WHAT YOU WILL DO —
Among the lines below, copy each one in which "titre" appears.

EXERCISE INPUT —
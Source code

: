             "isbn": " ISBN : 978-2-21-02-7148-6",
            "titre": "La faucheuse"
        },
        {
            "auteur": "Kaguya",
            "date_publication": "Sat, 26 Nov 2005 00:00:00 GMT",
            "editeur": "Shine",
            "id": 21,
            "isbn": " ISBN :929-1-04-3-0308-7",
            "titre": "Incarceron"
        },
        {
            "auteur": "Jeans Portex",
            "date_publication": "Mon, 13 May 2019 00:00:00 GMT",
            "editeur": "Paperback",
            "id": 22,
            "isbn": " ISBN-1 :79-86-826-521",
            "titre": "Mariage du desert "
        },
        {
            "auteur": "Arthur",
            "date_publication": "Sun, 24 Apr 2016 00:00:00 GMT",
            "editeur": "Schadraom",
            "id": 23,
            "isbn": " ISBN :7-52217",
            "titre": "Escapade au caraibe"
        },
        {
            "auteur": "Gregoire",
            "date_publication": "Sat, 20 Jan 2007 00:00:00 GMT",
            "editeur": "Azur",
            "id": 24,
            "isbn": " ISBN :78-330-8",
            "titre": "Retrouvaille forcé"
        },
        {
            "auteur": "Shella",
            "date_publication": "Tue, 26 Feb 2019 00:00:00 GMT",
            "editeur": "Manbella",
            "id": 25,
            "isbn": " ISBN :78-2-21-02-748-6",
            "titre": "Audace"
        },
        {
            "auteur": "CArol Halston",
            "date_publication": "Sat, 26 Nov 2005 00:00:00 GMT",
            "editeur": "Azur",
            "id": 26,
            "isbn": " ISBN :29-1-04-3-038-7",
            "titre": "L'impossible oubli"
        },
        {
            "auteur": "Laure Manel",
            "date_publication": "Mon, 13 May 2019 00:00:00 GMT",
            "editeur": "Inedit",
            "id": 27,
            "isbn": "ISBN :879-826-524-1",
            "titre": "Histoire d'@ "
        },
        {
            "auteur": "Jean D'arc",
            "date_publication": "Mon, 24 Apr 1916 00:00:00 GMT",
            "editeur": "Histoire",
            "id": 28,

EXPECTED ANSWER —
            "titre": "La faucheuse"
            "titre": "Incarceron"
            "titre": "Mariage du desert "
            "titre": "Escapade au caraibe"
            "titre": "Retrouvaille forcé"
            "titre": "Audace"
            "titre": "L'impossible oubli"
            "titre": "Histoire d'@ "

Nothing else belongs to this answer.